The briefing paper on talks between Mugabe’s government and the Zimbabwean opposition circulated among diplomats ahead of a summit in Lusaka of the Southern African Development Community (SADC) in mid-August.
Reuters news agency and some newspapers reported — after being briefed by officials and diplomats in Lusaka — that the document came from South Africa and was to be presented to the summit by President Thabo Mbeki, who is mediating in the crisis.
Media reports said South Africa blamed Britain for the deepening crisis in Zimbabwe by accusing Britain of leading a campaign to “strangle” the beleaguered African state’s economy and saying it had a “death wish” against a negotiated settlement that might leave President Robert Mugabe’s Zanu-PF in power.
“The most worrisome thing is that the United Kingdom continues to deny its role as the principal protagonist in the Zimbabwean issue and is persisting with its activities to isolate Zimbabwe,” the report said. “None of the Western countries that have imposed the sanctions that are strangling Zimbabwe’s economy have shown any willingness to lift them.”

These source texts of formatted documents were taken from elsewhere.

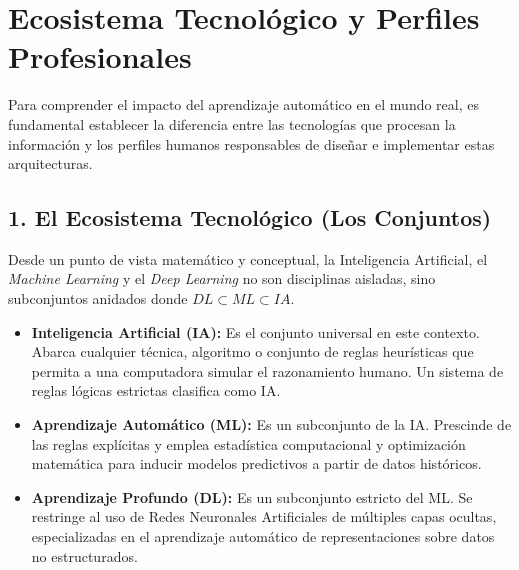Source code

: \section{Ecosistema Tecnológico y Perfiles Profesionales}

Para comprender el impacto del aprendizaje automático en el mundo real, es fundamental establecer la diferencia entre las tecnologías que procesan la información y los perfiles humanos responsables de diseñar e implementar estas arquitecturas.

\subsection{1. El Ecosistema Tecnológico (Los Conjuntos)}
Desde un punto de vista matemático y conceptual, la Inteligencia Artificial, el \textit{Machine Learning} y el \textit{Deep Learning} no son disciplinas aisladas, sino subconjuntos anidados donde $DL \subset ML \subset IA$.

\begin{itemize}
    \item \textbf{Inteligencia Artificial (IA):} Es el conjunto universal en este contexto. Abarca cualquier técnica, algoritmo o conjunto de reglas heurísticas que permita a una computadora simular el razonamiento humano. Un sistema de reglas lógicas estrictas clasifica como IA.
    \item \textbf{Aprendizaje Automático (ML):} Es un subconjunto de la IA. Prescinde de las reglas explícitas y emplea estadística computacional y optimización matemática para inducir modelos predictivos a partir de datos históricos.
    \item \textbf{Aprendizaje Profundo (DL):} Es un subconjunto estricto del ML. Se restringe al uso de Redes Neuronales Artificiales de múltiples capas ocultas, especializadas en el aprendizaje automático de representaciones sobre datos no estructurados.
\end{itemize}

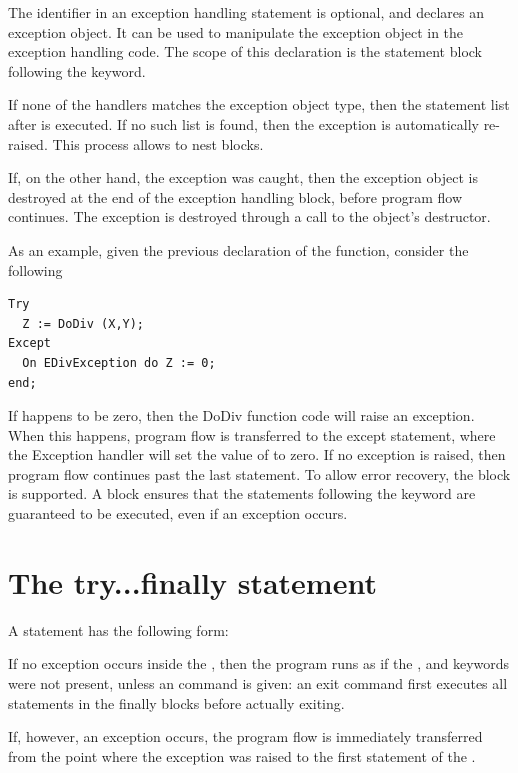 The identifier in an exception handling statement is optional, and declares
an exception object. It can be used to manipulate the exception object in
the exception handling code. The scope of this declaration is the statement
block following the  keyword.

If none of the  handlers matches the exception object type, then the
statement list after  is executed. If no such list is
found, then the exception is automatically re-raised. This process allows
to nest  blocks.

If, on the other hand, the exception was caught, then the exception object is
destroyed at the end of the exception handling block, before program flow
continues. The exception is destroyed through a call to the object's
 destructor.

As an example, given the previous declaration of the  function,
consider the following
\begin{verbatim}
Try
  Z := DoDiv (X,Y);
Except
  On EDivException do Z := 0;
end;
\end{verbatim}
If  happens to be zero, then the DoDiv function code will raise an
exception. When this happens, program flow is transferred to the except
statement, where the Exception handler will set the value of  to
zero. If no exception is raised, then program flow continues past the last
 statement.
To allow error recovery, the  block is supported.
A  block ensures that the statements following the
 keyword are guaranteed to be executed, even if an exception
occurs.


\section{The try...finally statement}
 

A  statement has the following form:

If no exception occurs inside the , then the program
runs as if the ,  and  keywords were not
present, unless an  command is given: an exit command first
executes all statements in the finally blocks before actually exiting.

If, however, an exception occurs, the program flow is immediately
transferred from the point where the exception was raised to the first
statement of the .

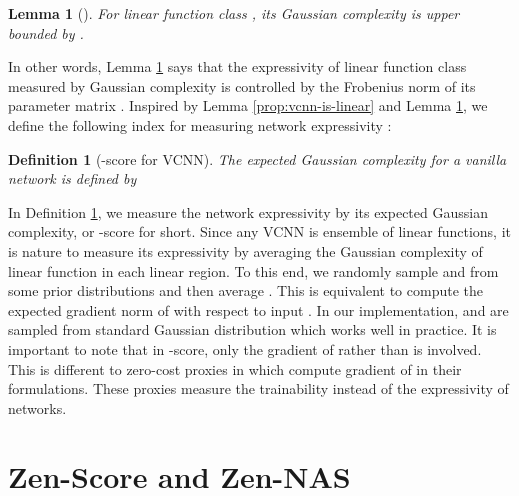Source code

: \documentclass{article}
\newtheorem{lem}{Lemma}
\newtheorem{definition}{Definition}
\begin{document}
\begin{lem} [\cite{kakadeComplexityLinearPrediction2008}]
  \label{prop:gaussian-complexity-of-linear-classifier}
  For linear function class , its Gaussian complexity is upper bounded by .
\end{lem}

In other words, Lemma \ref{prop:gaussian-complexity-of-linear-classifier} says that the expressivity of linear function class measured by Gaussian complexity is controlled by the Frobenius norm of its  parameter matrix . Inspired by Lemma \ref{prop:vcnn-is-linear} and Lemma \ref{prop:gaussian-complexity-of-linear-classifier}, we define the following index for measuring  network expressivity :

\begin{definition}[-score for VCNN]
  \label{def:Expected-Gaussian-Complexity-for-VCNN}
  The expected Gaussian complexity for a vanilla network  is defined by
  
\end{definition}

In Definition \ref{def:Expected-Gaussian-Complexity-for-VCNN}, we measure the network expressivity by its expected Gaussian complexity, or -score for short. Since any VCNN is ensemble of linear functions, it is nature to measure its expressivity by averaging the Gaussian complexity of linear function in each linear region. To this end, we randomly sample  and  from some prior distributions and then average . This is equivalent to compute the expected gradient norm of  with respect to input . In our implementation,  and  are sampled from standard Gaussian distribution which works well in practice. It is important to note that in -score, only the gradient of  rather than  is involved. This is different to zero-cost proxies in \cite{abdelfattahZeroCostProxiesLightweight2021} which compute gradient of  in their formulations. These proxies  measure the trainability  \cite{wangPickingWinningTickets2019,chen2021neural} instead of the expressivity of networks.

\section{Zen-Score and Zen-NAS}
\label{sec:zen-score-and-zen-nas}
\end{document}
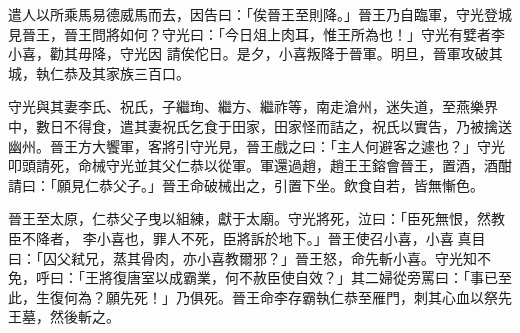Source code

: \begin{pinyinscope}
 遣人以所乘馬易德威馬而去，因告曰：「俟晉王至則降。」晉王乃自臨軍，守光登城見晉王，晉王問將如何？守光曰：「今日俎上肉耳，惟王所為也！」守光有嬖者李小喜，勸其毋降，守光因
 請俟佗日。是夕，小喜叛降于晉軍。明旦，晉軍攻破其城，執仁恭及其家族三百口。



 守光與其妻李氏、祝氏，子繼珣、繼方、繼祚等，南走滄州，迷失道，至燕樂界中，數日不得食，遣其妻祝氏乞食于田家，田家怪而詰之，祝氏以實告，乃被擒送幽州。晉王方大饗軍，客將引守光見，晉王戲之曰：「主人何避客之遽也？」守光叩頭請死，命械守光並其父仁恭以從軍。軍還過趙，趙王王鎔會晉王，置酒，酒酣請曰：「願見仁恭父子。」晉王命破械出之，引置下坐。飲食自若，皆無慚色。



 晉王至太原，仁恭父子曳以組練，獻于太廟。守光將死，泣曰：「臣死無恨，然教臣不降者，
 李小喜也，罪人不死，臣將訴於地下。」晉王使召小喜，小喜真目曰：「囚父弒兄，蒸其骨肉，亦小喜教爾邪？」晉王怒，命先斬小喜。守光知不免，呼曰：「王將復唐室以成霸業，何不赦臣使自效？」其二婦從旁罵曰：「事已至此，生復何為？願先死！」乃俱死。晉王命李存霸執仁恭至雁門，刺其心血以祭先王墓，然後斬之。



\end{pinyinscope}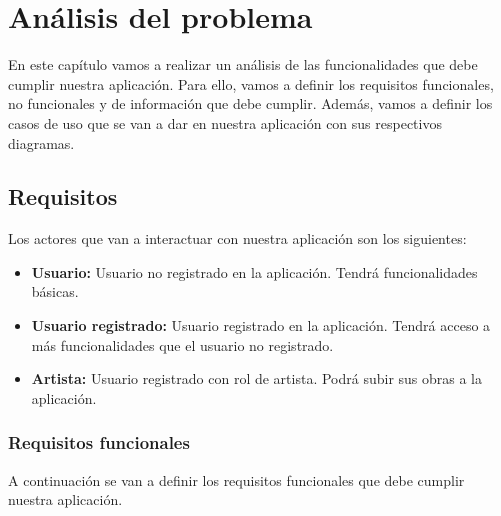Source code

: \chapter{Análisis del problema}
En este capítulo vamos a realizar un análisis de las funcionalidades que debe cumplir
nuestra aplicación. Para ello, vamos a definir los requisitos funcionales,
no funcionales y de información que debe cumplir. Además, vamos a definir los
casos de uso que se van a dar en nuestra aplicación con sus respectivos diagramas.

\section{Requisitos}
Los actores que van a interactuar con nuestra aplicación son los siguientes:

\begin{itemize}
    \item \textbf{Usuario:} Usuario no registrado en la aplicación. Tendrá funcionalidades
    básicas.
    \item \textbf{Usuario registrado:} Usuario registrado en la aplicación. Tendrá
    acceso a más funcionalidades que el usuario no registrado.
    \item \textbf{Artista:} Usuario registrado con rol de artista. Podrá subir sus
    obras a la aplicación.
\end{itemize}

\subsection{Requisitos funcionales}
A continuación se van a definir los requisitos funcionales que debe cumplir nuestra
aplicación.

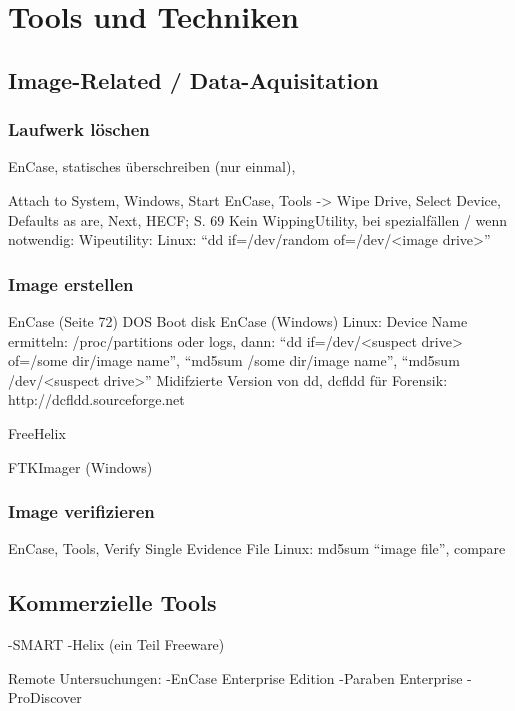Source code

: \chapter{Tools und Techniken}

\section{Image-Related / Data-Aquisitation}
\subsection{Laufwerk löschen}
EnCase, statisches überschreiben (nur einmal), 

Attach to System, Windows, Start EnCase, Tools -> Wipe Drive, Select Device, Defaults as are, Next, HECF; S. 69
Kein WippingUtility, bei spezialfällen / wenn notwendig: Wipeutility: Linux: "`dd if=/dev/random of=/dev/<image drive>"'


\subsection{Image erstellen}
EnCase (Seite 72) DOS Boot disk
EnCase (Windows)
Linux: Device Name ermitteln: /proc/partitions oder logs, dann: "`dd if=/dev/<suspect drive> of=/some dir/image name"', "`md5sum /some dir/image name"', "`md5sum /dev/<suspect drive>"'
Midifzierte Version von dd, dcfldd für Forensik: http://dcfldd.sourceforge.net

FreeHelix

FTKImager (Windows)

\subsection{Image verifizieren}
EnCase, Tools, Verify Single Evidence File
Linux: md5sum "`image file"', compare




\section{Kommerzielle Tools}
-SMART
-Helix (ein Teil Freeware)

Remote Untersuchungen:
-EnCase Enterprise Edition
-Paraben Enterprise
-ProDiscover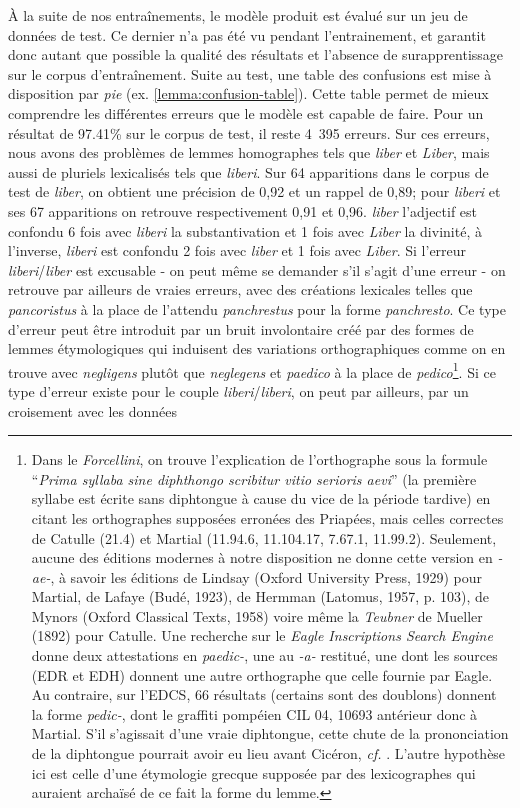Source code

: À la suite de nos entraînements, le modèle produit est évalué sur un jeu de données de test. Ce dernier n'a pas été vu pendant l'entrainement, et garantit donc autant que possible la qualité des résultats et l'absence de surapprentissage sur le corpus d'entraînement. Suite au test, une table des confusions est mise à disposition par \textit{pie} (ex. \ref{lemma:confusion-table}). Cette table permet de mieux comprendre les différentes erreurs que le modèle est capable de faire. Pour un résultat de 97.41\% sur le corpus de test, il reste 4~395 erreurs. Sur ces erreurs, nous avons des problèmes de lemmes homographes tels que \textit{liber} et \textit{Liber}, mais aussi de pluriels lexicalisés tels que \textit{liberi}. Sur 64 apparitions dans le corpus de test de \textit{liber}, on obtient une précision de 0,92 et un rappel de 0,89; pour \textit{liberi} et ses 67 apparitions on retrouve respectivement 0,91 et 0,96. \textit{liber} l'adjectif est confondu 6 fois avec \textit{liberi} la substantivation et 1 fois avec \textit{Liber} la divinité, à l'inverse, \textit{liberi} est confondu 2 fois avec \textit{liber} et 1 fois avec \textit{Liber}. Si l'erreur \textit{liberi}/\textit{liber} est excusable - on peut même se demander s'il s'agit d'une erreur - on retrouve par ailleurs de vraies erreurs, avec des créations lexicales telles que \textit{pancoristus} à la place de l'attendu \textit{panchrestus} pour la forme \textit{panchresto}. Ce type d'erreur peut être introduit par un bruit involontaire créé par des formes de lemmes étymologiques qui induisent des variations orthographiques comme on en trouve avec \textit{negligens} plutôt que \textit{neglegens} et \textit{paedico} à la place de \textit{pedico}\footnote{Dans le \textit{Forcellini}, on trouve l'explication de l'orthographe sous la formule \enquote{\textit{Prima syllaba sine diphthongo scribitur vitio serioris aevi}} (la première syllabe est écrite sans diphtongue à cause du vice de la période tardive) en citant les orthographes supposées erronées des Priapées, mais celles correctes de Catulle (21.4) et Martial (11.94.6, 11.104.17, 7.67.1, 11.99.2). Seulement, aucune des éditions modernes à notre disposition ne donne cette version en \textit{-ae-}, à savoir les éditions de Lindsay (Oxford University Press, 1929) pour Martial, de Lafaye (Budé, 1923), de Hermman (Latomus, 1957, p. 103), de Mynors (Oxford Classical Texts, 1958) voire même la \textit{Teubner} de Mueller (1892) pour Catulle. Une recherche sur le \textit{Eagle Inscriptions Search Engine} donne deux attestations en \textit{paedic-}, une au \textit{-a-} restitué, une dont les sources (EDR et EDH) donnent une autre orthographe que celle fournie par Eagle. Au contraire, sur l'EDCS, 66 résultats (certains sont des doublons) donnent la forme \textit{pedic-}, dont le graffiti pompéien CIL 04, 10693 antérieur donc à Martial. S'il s'agissait d'une vraie diphtongue, cette chute de la prononciation de la diphtongue pourrait avoir eu lieu avant Cicéron, \textit{cf.} \cite{sturtevant_monophthongization_1916}. L'autre hypothèse ici est celle d'une étymologie grecque supposée par des lexicographes qui auraient archaïsé de ce fait la forme du lemme.}. Si ce type d'erreur existe pour le couple \textit{liberi}/\textit{liberi}, on peut par ailleurs, par un croisement avec les données 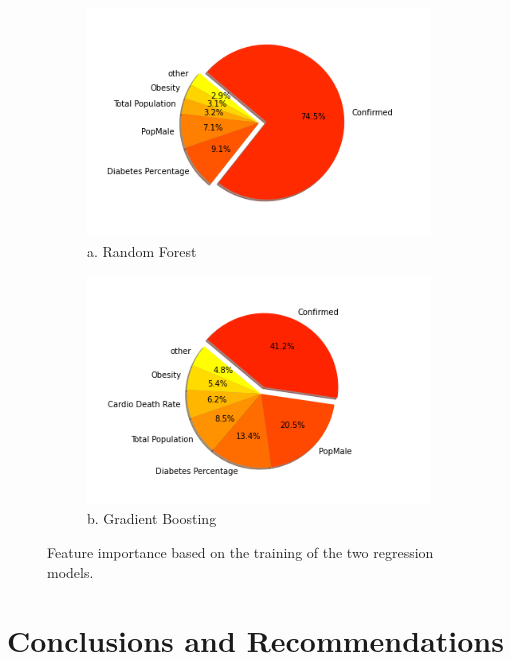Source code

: \documentclass[a4paper, 11pt]{article} %
\begin{document}
\begin{figure}[htbp]
\begin{subfigure}{0.5\textwidth}
\centering 
   \includegraphics[width=\linewidth]{figures/Pie_RandomForest.png} 
   a. Random Forest
  \end{subfigure}
     \begin{subfigure}{0.5\textwidth}
  \centering
   \includegraphics[width=\linewidth]{figures/Pie_GradientBoosting.png} 
     b. Gradient Boosting
  \end{subfigure}
   \caption{Feature importance based on the training of the two regression models.}
   \label{fig:Pies}
\end{figure}


\section{Conclusions and Recommendations}
\end{document}
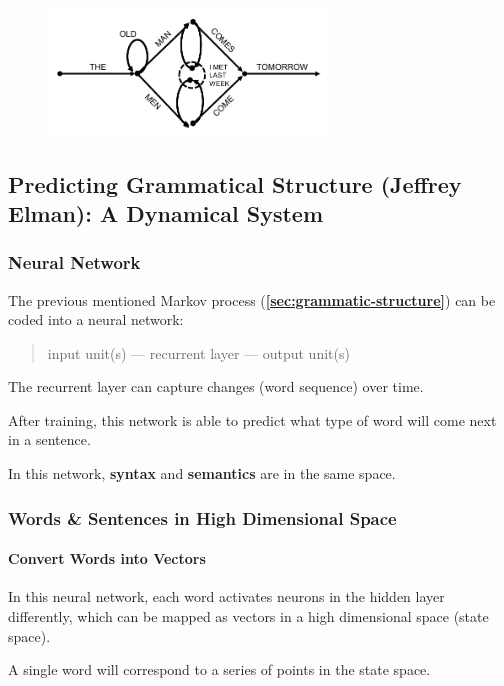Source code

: \documentclass[a4paper, openany]{book}
\begin{document}
\begin{figure}[htbp]
  \centering
  \includegraphics[width=20em]{assets/GrammaticStructure1.png}
\end{figure}

\subsection{Predicting Grammatical Structure (Jeffrey Elman): A Dynamical System}

\subsubsection{Neural Network}

The previous mentioned Markov process (\textbf{\cref{sec:grammatic-structure}}) can be coded into a neural network:

\begin{quote}
  input unit(s) --- recurrent layer --- output unit(s)
\end{quote}

The recurrent layer can capture changes (word sequence) over time.

After training, this network is able to predict what type of word will come next in a sentence.

In this network, \textbf{syntax} and \textbf{semantics} are in the same space.

\subsubsection{Words \& Sentences in High Dimensional Space}

\paragraph{Convert Words into Vectors}

In this neural network, each word activates neurons in the hidden layer differently, which can be mapped as vectors in a high dimensional space (state space).

A single word will correspond to a series of points in the state space.
\end{document}
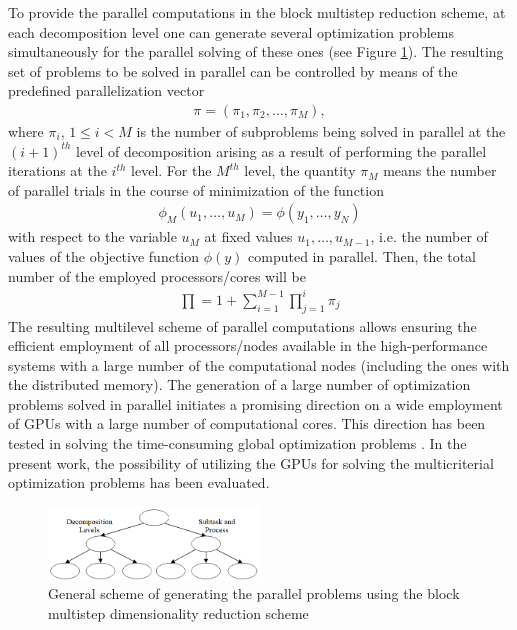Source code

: \documentclass[runningheads]{llncs}
\begin{document}
To provide the parallel computations in the block multistep reduction scheme, at each decomposition level one can generate several optimization problems simultaneously for the parallel solving of these ones \cite{c34,c36} (see Figure \ref{fig:01}). The resulting set of problems to be solved in parallel can be controlled by means of the predefined parallelization vector
\begin{eqnarray} \label{eq:14}
\pi = (\pi_1, \pi_2, \dots, \pi_M),
\end{eqnarray}
where $\pi_i$, $1 \leq i < M$ is the number of subproblems being solved in parallel at the $(i+1)^{th}$ level of decomposition arising as a result of performing the parallel iterations at the $i^{th}$ level. For the $M^{th}$ level, the quantity $\pi_M$ means the number of parallel trials in the course of minimization of the function 
\begin{eqnarray}
\phi_M(u_1, \dots, u_M) = \phi(y_1, \dots, y_N)
\end{eqnarray}
with respect to the variable $u_M$ at fixed values $u_1, \dots, u_{M-1}$, i.e. the number of values of the objective function $\phi(y)$ computed in parallel. Then, the total number of the employed processors/cores will be 
\begin{eqnarray} \label{eq:15}
\prod{} = 1 + \sum_{i=1}^{M-1}\prod_{j=1}^i{\pi_j}
\end{eqnarray}
The resulting multilevel scheme of parallel computations allows ensuring the efficient employment of all processors/nodes available in the high-performance systems with a large number of the computational nodes (including the ones with the distributed memory). The generation of a large number of optimization problems solved in parallel initiates a promising direction on a wide employment of GPUs with a large number of computational cores. This direction has been tested in solving the time-consuming global optimization problems \cite{c38,c39,c40}. In the present work, the possibility of utilizing the GPUs for solving the multicriterial optimization problems has been evaluated.

\begin{figure}[htbp]
\centerline{\includegraphics[width=0.5\textwidth]{fig1.png}}
\caption{General scheme of generating the parallel problems using the block multistep dimensionality reduction scheme}
\label{fig:01}
\end{figure}
\end{document}
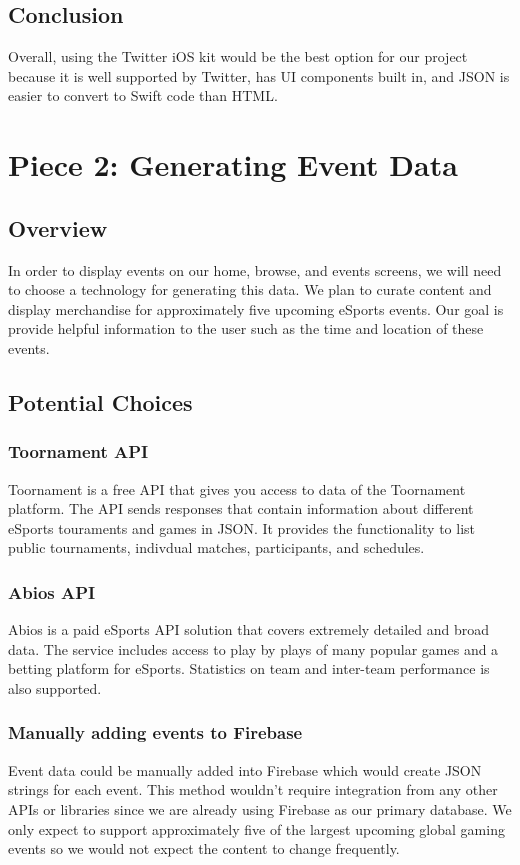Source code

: \documentclass[onecolumn, draftclsnofoot,10pt, compsoc]{IEEEtran}
\begin{document}
\subsection{Conclusion}
Overall, using the Twitter iOS kit would be the best option for our project because it is well supported by Twitter, has UI components built in, and JSON is easier to convert to Swift code than HTML.

\section{Piece 2: Generating Event Data}
\subsection{Overview}
In order to display events on our home, browse, and events screens, we will need to choose a technology for generating this data. 
We plan to curate content and display merchandise for approximately five upcoming eSports events.
Our goal is provide helpful information to the user such as the time and location of these events. 
\subsection{Potential Choices}
\subsubsection{Toornament API\cite{toornament}}
Toornament is a free API that gives you access to data of the Toornament platform.
The API sends responses that contain information about different eSports touraments and games in JSON.
It provides the functionality to list public tournaments, indivdual matches, participants, and schedules. 
\subsubsection{Abios API\cite{abios}}
Abios is a paid eSports API solution that covers extremely detailed and broad data. 
The service includes access to play by plays of many popular games and a betting platform for eSports.
Statistics on team and inter-team performance is also supported. 
\subsubsection{Manually adding events to Firebase\cite{fb}}
Event data could be manually added into Firebase which would create JSON strings for each event.
This method wouldn't require integration from any other APIs or libraries since we are already using Firebase as our primary database.
We only expect to support approximately five of the largest upcoming global gaming events so we would not expect the content to change frequently. 
\end{document}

South Africa denied it had produced the document, which blamed former colonial power Britain for Harare’s isolation by the West and said London was trying to destroy dialogue between Mugabe’s government and the opposition.
But it also said the Zimbabwean government was nearing a deal with the opposition following Mbeki’s mediation.
“The document was actually a Zimbabwe government position paper for the summit concerning the situation in that country and not one from South Africa,” a senior Zambian foreign affairs official said on Wednesday.
“There were several documents given to officials prior to the summit and even during the summit, and the mix-up on originality of some of the documents could have been caused by this,” he said.
Zambian President Levy Mwanawasa said after the summit that the SADC leaders did not put pressure on Mugabe to enact reforms and had relied on a report to the meeting by Mbeki. South African sources said this was a verbal, not written, report.
‘Fabrication’
At the end of August, Mbeki dismissed suggestions that SADC leaders had recklessly ignored Zimbabwe’s problems in the interests of solidarity.
Writing in his weekly online newsletter, Mbeki accused Business Day newspaper of publishing a “wholly fabricated story” alleging SADC leaders were divided over Zimbabwe, and describing a discussion at the Lusaka summit “that never took place”.
“This is consistent with an unethical practice in sections of our media in terms of which they manufacture news and information and communicate complete fiction as the truth,” he said.
The newspaper manufactured an unbridgeable rift resulting in a non-existent paralysis among the leaders, arising out of the discussion that never took place, he said.
The fact of the matter was that, acting on the recommendation of the SADC organ on politics, defence and security, the summit meeting accepted the report on the Zimbabwe economy, as well as the proposal that finance ministers, in consultation with the government of Zimbabwe, use the report to elaborate specific interventions that could be made by the region.
Mugabe blames Western sanctions for hyper-inflation, food shortages and a spiralling economic crisis in his formerly prosperous nation.
Critics say Mugabe precipitated the crisis by his controversial policies including the seizure of white-owned farms.